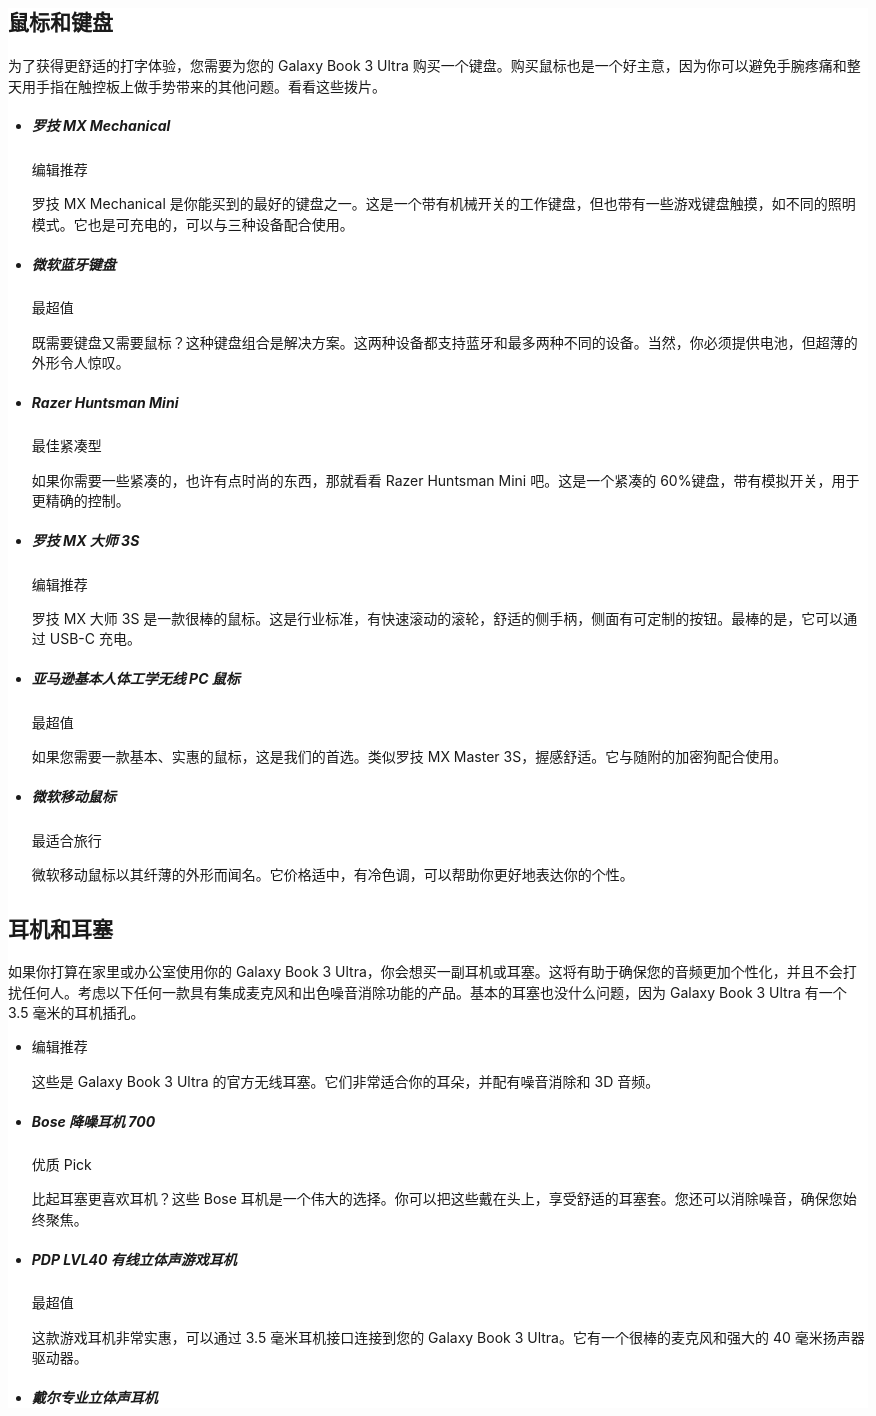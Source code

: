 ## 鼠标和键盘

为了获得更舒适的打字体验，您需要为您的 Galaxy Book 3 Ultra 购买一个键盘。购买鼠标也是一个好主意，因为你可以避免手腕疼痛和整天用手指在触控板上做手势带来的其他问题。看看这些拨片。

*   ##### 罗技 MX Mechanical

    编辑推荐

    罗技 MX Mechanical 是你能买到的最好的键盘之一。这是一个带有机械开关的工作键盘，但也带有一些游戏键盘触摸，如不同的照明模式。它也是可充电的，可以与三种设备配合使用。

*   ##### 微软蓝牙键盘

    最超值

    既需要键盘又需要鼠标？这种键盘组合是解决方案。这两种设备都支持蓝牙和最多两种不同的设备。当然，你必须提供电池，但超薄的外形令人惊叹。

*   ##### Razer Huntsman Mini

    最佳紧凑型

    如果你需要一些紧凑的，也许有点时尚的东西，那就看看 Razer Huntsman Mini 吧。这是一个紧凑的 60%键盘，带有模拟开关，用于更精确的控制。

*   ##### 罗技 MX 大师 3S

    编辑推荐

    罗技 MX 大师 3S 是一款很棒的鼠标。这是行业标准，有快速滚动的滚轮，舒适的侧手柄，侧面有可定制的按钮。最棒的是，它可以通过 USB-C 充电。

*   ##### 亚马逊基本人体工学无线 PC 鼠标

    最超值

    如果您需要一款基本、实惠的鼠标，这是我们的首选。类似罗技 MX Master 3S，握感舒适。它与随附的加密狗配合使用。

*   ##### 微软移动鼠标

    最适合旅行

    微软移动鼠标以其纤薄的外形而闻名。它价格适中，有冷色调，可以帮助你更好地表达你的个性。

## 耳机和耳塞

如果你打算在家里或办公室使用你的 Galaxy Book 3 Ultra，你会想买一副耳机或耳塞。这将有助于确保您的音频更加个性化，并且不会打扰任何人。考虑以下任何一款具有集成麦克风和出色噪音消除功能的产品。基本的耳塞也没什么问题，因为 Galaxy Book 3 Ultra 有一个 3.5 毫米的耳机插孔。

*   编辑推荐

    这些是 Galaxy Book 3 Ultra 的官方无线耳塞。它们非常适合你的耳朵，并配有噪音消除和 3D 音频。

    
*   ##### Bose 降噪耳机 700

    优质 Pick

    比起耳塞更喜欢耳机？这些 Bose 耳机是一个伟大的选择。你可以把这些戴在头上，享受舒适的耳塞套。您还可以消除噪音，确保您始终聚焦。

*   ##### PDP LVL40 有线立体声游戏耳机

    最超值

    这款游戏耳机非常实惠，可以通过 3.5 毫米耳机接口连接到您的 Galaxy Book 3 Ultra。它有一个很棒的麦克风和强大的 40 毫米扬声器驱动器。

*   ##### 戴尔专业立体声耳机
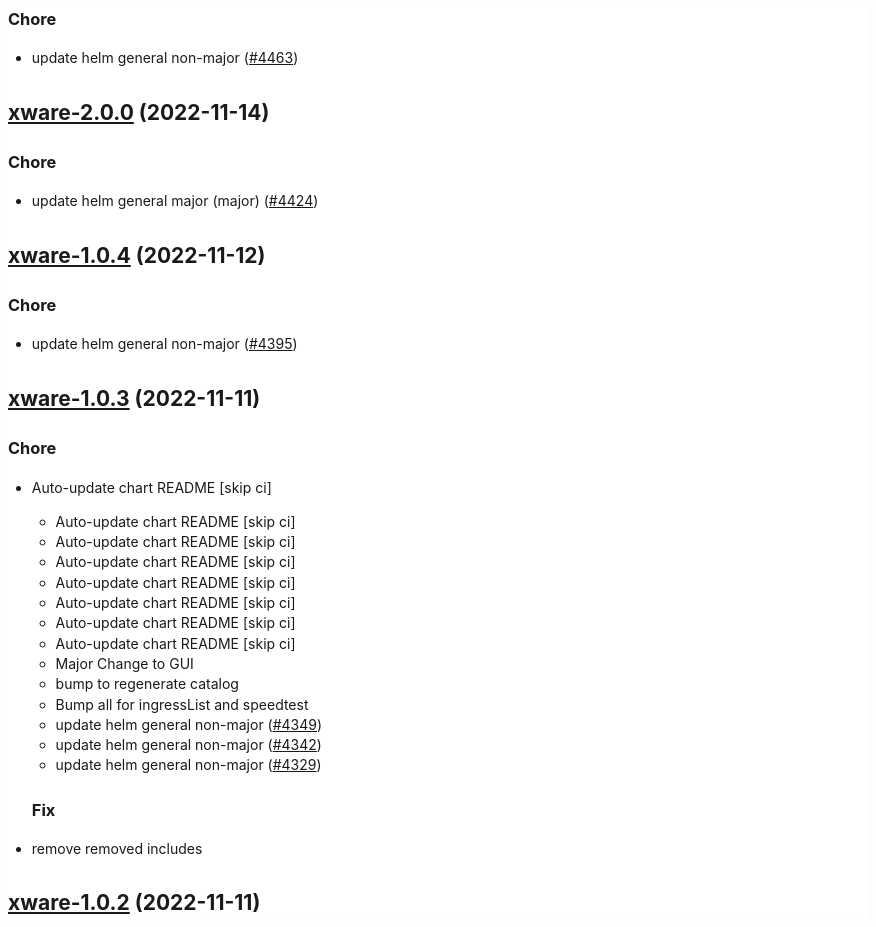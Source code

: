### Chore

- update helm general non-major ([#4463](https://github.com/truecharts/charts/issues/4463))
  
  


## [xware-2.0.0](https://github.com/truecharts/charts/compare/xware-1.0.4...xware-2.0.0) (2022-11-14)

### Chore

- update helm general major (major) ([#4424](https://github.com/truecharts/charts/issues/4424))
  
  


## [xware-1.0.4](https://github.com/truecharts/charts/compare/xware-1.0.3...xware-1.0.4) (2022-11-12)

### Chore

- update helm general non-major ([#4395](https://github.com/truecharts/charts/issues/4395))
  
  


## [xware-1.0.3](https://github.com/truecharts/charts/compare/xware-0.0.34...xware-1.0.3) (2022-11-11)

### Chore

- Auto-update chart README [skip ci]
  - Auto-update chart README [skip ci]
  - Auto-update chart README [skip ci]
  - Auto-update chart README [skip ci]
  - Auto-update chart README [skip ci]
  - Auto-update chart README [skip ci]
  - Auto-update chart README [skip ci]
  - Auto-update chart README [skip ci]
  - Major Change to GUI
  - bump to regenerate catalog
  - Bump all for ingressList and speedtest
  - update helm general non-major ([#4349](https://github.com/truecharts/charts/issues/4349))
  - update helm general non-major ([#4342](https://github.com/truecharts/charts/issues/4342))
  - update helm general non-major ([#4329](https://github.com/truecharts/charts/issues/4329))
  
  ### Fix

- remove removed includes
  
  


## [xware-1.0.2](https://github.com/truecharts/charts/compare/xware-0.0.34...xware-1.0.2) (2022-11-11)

→ **WHAT IS BEING ASKED**: The first line of the listing through the line with "##### 罗技 MX 大师 3S": repeat exactly that span and nothing more, skipping pictures.

→ **SOLUTION FOR THIS PROBLEM**:
Source code

: ## 鼠标和键盘

为了获得更舒适的打字体验，您需要为您的 Galaxy Book 3 Ultra 购买一个键盘。购买鼠标也是一个好主意，因为你可以避免手腕疼痛和整天用手指在触控板上做手势带来的其他问题。看看这些拨片。

*   ##### 罗技 MX Mechanical

    编辑推荐

    罗技 MX Mechanical 是你能买到的最好的键盘之一。这是一个带有机械开关的工作键盘，但也带有一些游戏键盘触摸，如不同的照明模式。它也是可充电的，可以与三种设备配合使用。

*   ##### 微软蓝牙键盘

    最超值

    既需要键盘又需要鼠标？这种键盘组合是解决方案。这两种设备都支持蓝牙和最多两种不同的设备。当然，你必须提供电池，但超薄的外形令人惊叹。

*   ##### Razer Huntsman Mini

    最佳紧凑型

    如果你需要一些紧凑的，也许有点时尚的东西，那就看看 Razer Huntsman Mini 吧。这是一个紧凑的 60%键盘，带有模拟开关，用于更精确的控制。

*   ##### 罗技 MX 大师 3S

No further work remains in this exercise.